> [Input data]:
•••

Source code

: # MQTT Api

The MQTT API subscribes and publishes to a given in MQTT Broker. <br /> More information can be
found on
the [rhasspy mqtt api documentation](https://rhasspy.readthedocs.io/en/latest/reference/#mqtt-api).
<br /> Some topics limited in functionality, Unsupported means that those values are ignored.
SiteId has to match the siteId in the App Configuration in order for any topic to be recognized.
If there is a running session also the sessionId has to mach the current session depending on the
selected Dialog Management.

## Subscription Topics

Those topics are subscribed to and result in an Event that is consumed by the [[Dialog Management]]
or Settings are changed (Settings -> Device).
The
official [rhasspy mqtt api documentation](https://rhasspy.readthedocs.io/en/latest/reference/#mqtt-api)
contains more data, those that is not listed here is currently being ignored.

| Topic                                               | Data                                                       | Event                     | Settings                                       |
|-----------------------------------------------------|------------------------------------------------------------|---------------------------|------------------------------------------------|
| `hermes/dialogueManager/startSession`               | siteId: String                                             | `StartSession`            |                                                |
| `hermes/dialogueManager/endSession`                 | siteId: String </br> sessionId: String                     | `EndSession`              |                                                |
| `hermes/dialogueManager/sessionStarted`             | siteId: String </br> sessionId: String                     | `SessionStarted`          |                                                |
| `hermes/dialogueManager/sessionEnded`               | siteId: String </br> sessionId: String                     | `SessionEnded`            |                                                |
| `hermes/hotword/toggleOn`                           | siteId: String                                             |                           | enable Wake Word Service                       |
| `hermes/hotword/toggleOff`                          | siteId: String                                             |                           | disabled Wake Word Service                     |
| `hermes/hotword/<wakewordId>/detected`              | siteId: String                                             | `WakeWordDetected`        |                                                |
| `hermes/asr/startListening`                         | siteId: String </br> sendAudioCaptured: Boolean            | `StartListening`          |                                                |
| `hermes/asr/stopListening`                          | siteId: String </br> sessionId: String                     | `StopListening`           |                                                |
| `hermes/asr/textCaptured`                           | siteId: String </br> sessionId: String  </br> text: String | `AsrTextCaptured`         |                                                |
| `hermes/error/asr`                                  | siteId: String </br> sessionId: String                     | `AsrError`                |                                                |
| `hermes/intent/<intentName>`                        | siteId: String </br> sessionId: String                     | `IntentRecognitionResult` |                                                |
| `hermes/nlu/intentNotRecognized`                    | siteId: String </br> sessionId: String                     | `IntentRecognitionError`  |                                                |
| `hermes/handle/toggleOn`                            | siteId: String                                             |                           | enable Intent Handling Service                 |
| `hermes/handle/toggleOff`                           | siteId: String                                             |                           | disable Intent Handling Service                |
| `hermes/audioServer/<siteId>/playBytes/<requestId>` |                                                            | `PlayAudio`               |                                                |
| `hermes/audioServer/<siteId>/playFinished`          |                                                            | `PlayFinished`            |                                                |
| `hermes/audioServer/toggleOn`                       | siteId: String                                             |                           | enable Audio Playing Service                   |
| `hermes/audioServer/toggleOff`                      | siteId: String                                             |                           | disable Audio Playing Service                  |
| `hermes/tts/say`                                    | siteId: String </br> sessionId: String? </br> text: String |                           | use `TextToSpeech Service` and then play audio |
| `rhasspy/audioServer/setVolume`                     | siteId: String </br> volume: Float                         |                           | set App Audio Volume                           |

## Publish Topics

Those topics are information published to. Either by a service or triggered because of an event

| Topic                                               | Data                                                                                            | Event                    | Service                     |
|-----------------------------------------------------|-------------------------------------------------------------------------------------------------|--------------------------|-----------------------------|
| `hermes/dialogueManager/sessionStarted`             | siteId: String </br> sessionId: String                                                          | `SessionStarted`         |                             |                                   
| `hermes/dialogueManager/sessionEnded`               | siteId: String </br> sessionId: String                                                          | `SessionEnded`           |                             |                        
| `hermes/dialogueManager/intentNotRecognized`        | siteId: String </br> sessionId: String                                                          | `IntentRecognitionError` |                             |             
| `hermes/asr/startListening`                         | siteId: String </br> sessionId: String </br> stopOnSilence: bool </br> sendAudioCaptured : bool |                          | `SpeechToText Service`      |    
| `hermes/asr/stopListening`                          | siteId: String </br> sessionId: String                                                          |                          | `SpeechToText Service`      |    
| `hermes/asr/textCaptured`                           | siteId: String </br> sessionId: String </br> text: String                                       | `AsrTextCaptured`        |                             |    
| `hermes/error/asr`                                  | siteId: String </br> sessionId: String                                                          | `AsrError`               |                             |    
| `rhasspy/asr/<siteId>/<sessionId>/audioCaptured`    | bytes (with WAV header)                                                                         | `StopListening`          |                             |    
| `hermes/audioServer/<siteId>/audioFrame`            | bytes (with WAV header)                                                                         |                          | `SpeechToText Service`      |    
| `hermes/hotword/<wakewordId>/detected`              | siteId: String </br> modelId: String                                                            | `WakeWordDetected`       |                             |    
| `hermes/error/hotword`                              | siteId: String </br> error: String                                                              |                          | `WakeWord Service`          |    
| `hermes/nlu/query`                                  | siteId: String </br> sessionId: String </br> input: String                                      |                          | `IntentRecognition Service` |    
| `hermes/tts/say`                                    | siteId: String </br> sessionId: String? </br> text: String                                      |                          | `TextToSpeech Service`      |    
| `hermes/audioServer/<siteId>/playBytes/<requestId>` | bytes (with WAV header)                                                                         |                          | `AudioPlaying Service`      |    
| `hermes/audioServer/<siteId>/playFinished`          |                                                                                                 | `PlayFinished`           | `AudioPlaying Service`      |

•••

Copy out the records once more, with nothing altered.

Source code

: # MQTT Api

The MQTT API subscribes and publishes to a given in MQTT Broker. <br /> More information can be
found on
the [rhasspy mqtt api documentation](https://rhasspy.readthedocs.io/en/latest/reference/#mqtt-api).
<br /> Some topics limited in functionality, Unsupported means that those values are ignored.
SiteId has to match the siteId in the App Configuration in order for any topic to be recognized.
If there is a running session also the sessionId has to mach the current session depending on the
selected Dialog Management.

## Subscription Topics

Those topics are subscribed to and result in an Event that is consumed by the [[Dialog Management]]
or Settings are changed (Settings -> Device).
The
official [rhasspy mqtt api documentation](https://rhasspy.readthedocs.io/en/latest/reference/#mqtt-api)
contains more data, those that is not listed here is currently being ignored.

| Topic                                               | Data                                                       | Event                     | Settings                                       |
|-----------------------------------------------------|------------------------------------------------------------|---------------------------|------------------------------------------------|
| `hermes/dialogueManager/startSession`               | siteId: String                                             | `StartSession`            |                                                |
| `hermes/dialogueManager/endSession`                 | siteId: String </br> sessionId: String                     | `EndSession`              |                                                |
| `hermes/dialogueManager/sessionStarted`             | siteId: String </br> sessionId: String                     | `SessionStarted`          |                                                |
| `hermes/dialogueManager/sessionEnded`               | siteId: String </br> sessionId: String                     | `SessionEnded`            |                                                |
| `hermes/hotword/toggleOn`                           | siteId: String                                             |                           | enable Wake Word Service                       |
| `hermes/hotword/toggleOff`                          | siteId: String                                             |                           | disabled Wake Word Service                     |
| `hermes/hotword/<wakewordId>/detected`              | siteId: String                                             | `WakeWordDetected`        |                                                |
| `hermes/asr/startListening`                         | siteId: String </br> sendAudioCaptured: Boolean            | `StartListening`          |                                                |
| `hermes/asr/stopListening`                          | siteId: String </br> sessionId: String                     | `StopListening`           |                                                |
| `hermes/asr/textCaptured`                           | siteId: String </br> sessionId: String  </br> text: String | `AsrTextCaptured`         |                                                |
| `hermes/error/asr`                                  | siteId: String </br> sessionId: String                     | `AsrError`                |                                                |
| `hermes/intent/<intentName>`                        | siteId: String </br> sessionId: String                     | `IntentRecognitionResult` |                                                |
| `hermes/nlu/intentNotRecognized`                    | siteId: String </br> sessionId: String                     | `IntentRecognitionError`  |                                                |
| `hermes/handle/toggleOn`                            | siteId: String                                             |                           | enable Intent Handling Service                 |
| `hermes/handle/toggleOff`                           | siteId: String                                             |                           | disable Intent Handling Service                |
| `hermes/audioServer/<siteId>/playBytes/<requestId>` |                                                            | `PlayAudio`               |                                                |
| `hermes/audioServer/<siteId>/playFinished`          |                                                            | `PlayFinished`            |                                                |
| `hermes/audioServer/toggleOn`                       | siteId: String                                             |                           | enable Audio Playing Service                   |
| `hermes/audioServer/toggleOff`                      | siteId: String                                             |                           | disable Audio Playing Service                  |
| `hermes/tts/say`                                    | siteId: String </br> sessionId: String? </br> text: String |                           | use `TextToSpeech Service` and then play audio |
| `rhasspy/audioServer/setVolume`                     | siteId: String </br> volume: Float                         |                           | set App Audio Volume                           |

## Publish Topics

Those topics are information published to. Either by a service or triggered because of an event

| Topic                                               | Data                                                                                            | Event                    | Service                     |
|-----------------------------------------------------|-------------------------------------------------------------------------------------------------|--------------------------|-----------------------------|
| `hermes/dialogueManager/sessionStarted`             | siteId: String </br> sessionId: String                                                          | `SessionStarted`         |                             |                                   
| `hermes/dialogueManager/sessionEnded`               | siteId: String </br> sessionId: String                                                          | `SessionEnded`           |                             |                        
| `hermes/dialogueManager/intentNotRecognized`        | siteId: String </br> sessionId: String                                                          | `IntentRecognitionError` |                             |             
| `hermes/asr/startListening`                         | siteId: String </br> sessionId: String </br> stopOnSilence: bool </br> sendAudioCaptured : bool |                          | `SpeechToText Service`      |    
| `hermes/asr/stopListening`                          | siteId: String </br> sessionId: String                                                          |                          | `SpeechToText Service`      |    
| `hermes/asr/textCaptured`                           | siteId: String </br> sessionId: String </br> text: String                                       | `AsrTextCaptured`        |                             |    
| `hermes/error/asr`                                  | siteId: String </br> sessionId: String                                                          | `AsrError`               |                             |    
| `rhasspy/asr/<siteId>/<sessionId>/audioCaptured`    | bytes (with WAV header)                                                                         | `StopListening`          |                             |    
| `hermes/audioServer/<siteId>/audioFrame`            | bytes (with WAV header)                                                                         |                          | `SpeechToText Service`      |    
| `hermes/hotword/<wakewordId>/detected`              | siteId: String </br> modelId: String                                                            | `WakeWordDetected`       |                             |    
| `hermes/error/hotword`                              | siteId: String </br> error: String                                                              |                          | `WakeWord Service`          |    
| `hermes/nlu/query`                                  | siteId: String </br> sessionId: String </br> input: String                                      |                          | `IntentRecognition Service` |    
| `hermes/tts/say`                                    | siteId: String </br> sessionId: String? </br> text: String                                      |                          | `TextToSpeech Service`      |    
| `hermes/audioServer/<siteId>/playBytes/<requestId>` | bytes (with WAV header)                                                                         |                          | `AudioPlaying Service`      |    
| `hermes/audioServer/<siteId>/playFinished`          |                                                                                                 | `PlayFinished`           | `AudioPlaying Service`      |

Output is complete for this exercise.